──────── Exercise data ────────

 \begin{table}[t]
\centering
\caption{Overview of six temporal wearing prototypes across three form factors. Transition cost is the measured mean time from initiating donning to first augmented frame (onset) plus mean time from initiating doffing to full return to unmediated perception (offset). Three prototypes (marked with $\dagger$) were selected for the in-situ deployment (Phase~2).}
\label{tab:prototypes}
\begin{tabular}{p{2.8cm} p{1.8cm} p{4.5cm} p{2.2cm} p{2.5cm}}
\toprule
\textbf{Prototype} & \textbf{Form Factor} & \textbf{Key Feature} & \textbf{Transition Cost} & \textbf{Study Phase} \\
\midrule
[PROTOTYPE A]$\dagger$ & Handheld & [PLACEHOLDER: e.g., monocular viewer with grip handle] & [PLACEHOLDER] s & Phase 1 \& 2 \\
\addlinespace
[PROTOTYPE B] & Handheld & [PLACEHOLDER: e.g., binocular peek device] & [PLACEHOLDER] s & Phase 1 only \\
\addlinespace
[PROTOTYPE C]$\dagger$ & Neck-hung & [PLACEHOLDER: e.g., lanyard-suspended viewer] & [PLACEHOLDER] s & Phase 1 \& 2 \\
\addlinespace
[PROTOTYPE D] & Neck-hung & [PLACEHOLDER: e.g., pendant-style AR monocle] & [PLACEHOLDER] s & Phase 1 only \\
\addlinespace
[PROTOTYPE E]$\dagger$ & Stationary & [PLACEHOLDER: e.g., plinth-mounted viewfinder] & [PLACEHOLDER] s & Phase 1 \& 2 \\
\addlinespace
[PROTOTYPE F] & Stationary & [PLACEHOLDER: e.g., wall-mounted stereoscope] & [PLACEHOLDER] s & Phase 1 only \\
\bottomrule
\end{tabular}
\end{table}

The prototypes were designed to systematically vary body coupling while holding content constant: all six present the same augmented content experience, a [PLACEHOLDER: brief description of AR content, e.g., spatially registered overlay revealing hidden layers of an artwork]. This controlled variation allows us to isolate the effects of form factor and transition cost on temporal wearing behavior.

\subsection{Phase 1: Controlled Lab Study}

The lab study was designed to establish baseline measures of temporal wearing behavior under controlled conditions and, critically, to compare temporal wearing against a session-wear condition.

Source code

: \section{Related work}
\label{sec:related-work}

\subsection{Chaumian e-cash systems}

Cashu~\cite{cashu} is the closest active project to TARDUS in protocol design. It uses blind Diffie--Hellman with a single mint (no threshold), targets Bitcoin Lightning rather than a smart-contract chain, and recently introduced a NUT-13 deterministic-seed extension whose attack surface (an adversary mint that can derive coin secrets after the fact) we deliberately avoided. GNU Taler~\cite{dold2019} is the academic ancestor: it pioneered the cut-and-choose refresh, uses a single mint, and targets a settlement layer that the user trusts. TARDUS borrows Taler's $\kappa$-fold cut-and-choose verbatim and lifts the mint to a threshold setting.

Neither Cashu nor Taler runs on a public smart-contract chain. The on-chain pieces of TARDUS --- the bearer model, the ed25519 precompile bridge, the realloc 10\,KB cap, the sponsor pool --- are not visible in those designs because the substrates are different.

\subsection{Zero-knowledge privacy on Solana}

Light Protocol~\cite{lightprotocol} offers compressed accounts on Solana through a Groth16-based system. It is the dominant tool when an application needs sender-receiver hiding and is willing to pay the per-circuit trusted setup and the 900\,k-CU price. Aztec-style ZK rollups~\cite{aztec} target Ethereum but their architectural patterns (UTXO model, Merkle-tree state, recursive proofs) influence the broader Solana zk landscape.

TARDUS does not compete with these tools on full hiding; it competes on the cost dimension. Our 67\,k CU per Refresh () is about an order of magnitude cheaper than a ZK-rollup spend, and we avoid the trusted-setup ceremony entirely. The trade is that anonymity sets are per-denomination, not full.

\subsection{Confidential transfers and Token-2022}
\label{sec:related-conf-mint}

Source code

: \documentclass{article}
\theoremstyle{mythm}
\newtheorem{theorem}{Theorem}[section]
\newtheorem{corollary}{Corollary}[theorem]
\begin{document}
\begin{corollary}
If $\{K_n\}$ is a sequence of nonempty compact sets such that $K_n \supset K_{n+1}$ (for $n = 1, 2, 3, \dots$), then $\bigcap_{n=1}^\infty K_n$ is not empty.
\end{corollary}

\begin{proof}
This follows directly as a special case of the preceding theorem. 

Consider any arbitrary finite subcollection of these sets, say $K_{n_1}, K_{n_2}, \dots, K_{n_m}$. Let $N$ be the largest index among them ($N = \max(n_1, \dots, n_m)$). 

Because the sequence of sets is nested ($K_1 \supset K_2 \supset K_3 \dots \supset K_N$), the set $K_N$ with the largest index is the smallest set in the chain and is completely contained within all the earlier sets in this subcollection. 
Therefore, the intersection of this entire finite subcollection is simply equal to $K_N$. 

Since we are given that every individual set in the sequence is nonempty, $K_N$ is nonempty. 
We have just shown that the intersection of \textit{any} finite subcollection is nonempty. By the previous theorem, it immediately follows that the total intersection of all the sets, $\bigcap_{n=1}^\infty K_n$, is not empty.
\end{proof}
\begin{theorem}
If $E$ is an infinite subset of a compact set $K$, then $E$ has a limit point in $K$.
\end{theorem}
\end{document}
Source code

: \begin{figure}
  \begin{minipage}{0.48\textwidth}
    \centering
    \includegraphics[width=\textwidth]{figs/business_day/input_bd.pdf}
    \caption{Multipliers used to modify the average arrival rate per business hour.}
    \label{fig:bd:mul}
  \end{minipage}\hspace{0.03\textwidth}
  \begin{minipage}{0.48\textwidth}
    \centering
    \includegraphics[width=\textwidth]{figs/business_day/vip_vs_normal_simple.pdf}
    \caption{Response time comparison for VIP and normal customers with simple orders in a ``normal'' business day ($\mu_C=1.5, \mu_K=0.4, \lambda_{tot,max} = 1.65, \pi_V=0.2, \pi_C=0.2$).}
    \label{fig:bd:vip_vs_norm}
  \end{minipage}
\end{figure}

────────

[What this task involves]
In the entries above, the lines between the one holding "[PROTOTYPE F] &" and the one holding "1: Controlled Lab", inclusive, are to be printed exactly as written, and those alone.

[Response below]
[PROTOTYPE F] & Stationary & [PLACEHOLDER: e.g., wall-mounted stereoscope] & [PLACEHOLDER] s & Phase 1 only \\
\bottomrule
\end{tabular}
\end{table}

The prototypes were designed to systematically vary body coupling while holding content constant: all six present the same augmented content experience, a [PLACEHOLDER: brief description of AR content, e.g., spatially registered overlay revealing hidden layers of an artwork]. This controlled variation allows us to isolate the effects of form factor and transition cost on temporal wearing behavior.

\subsection{Phase 1: Controlled Lab Study}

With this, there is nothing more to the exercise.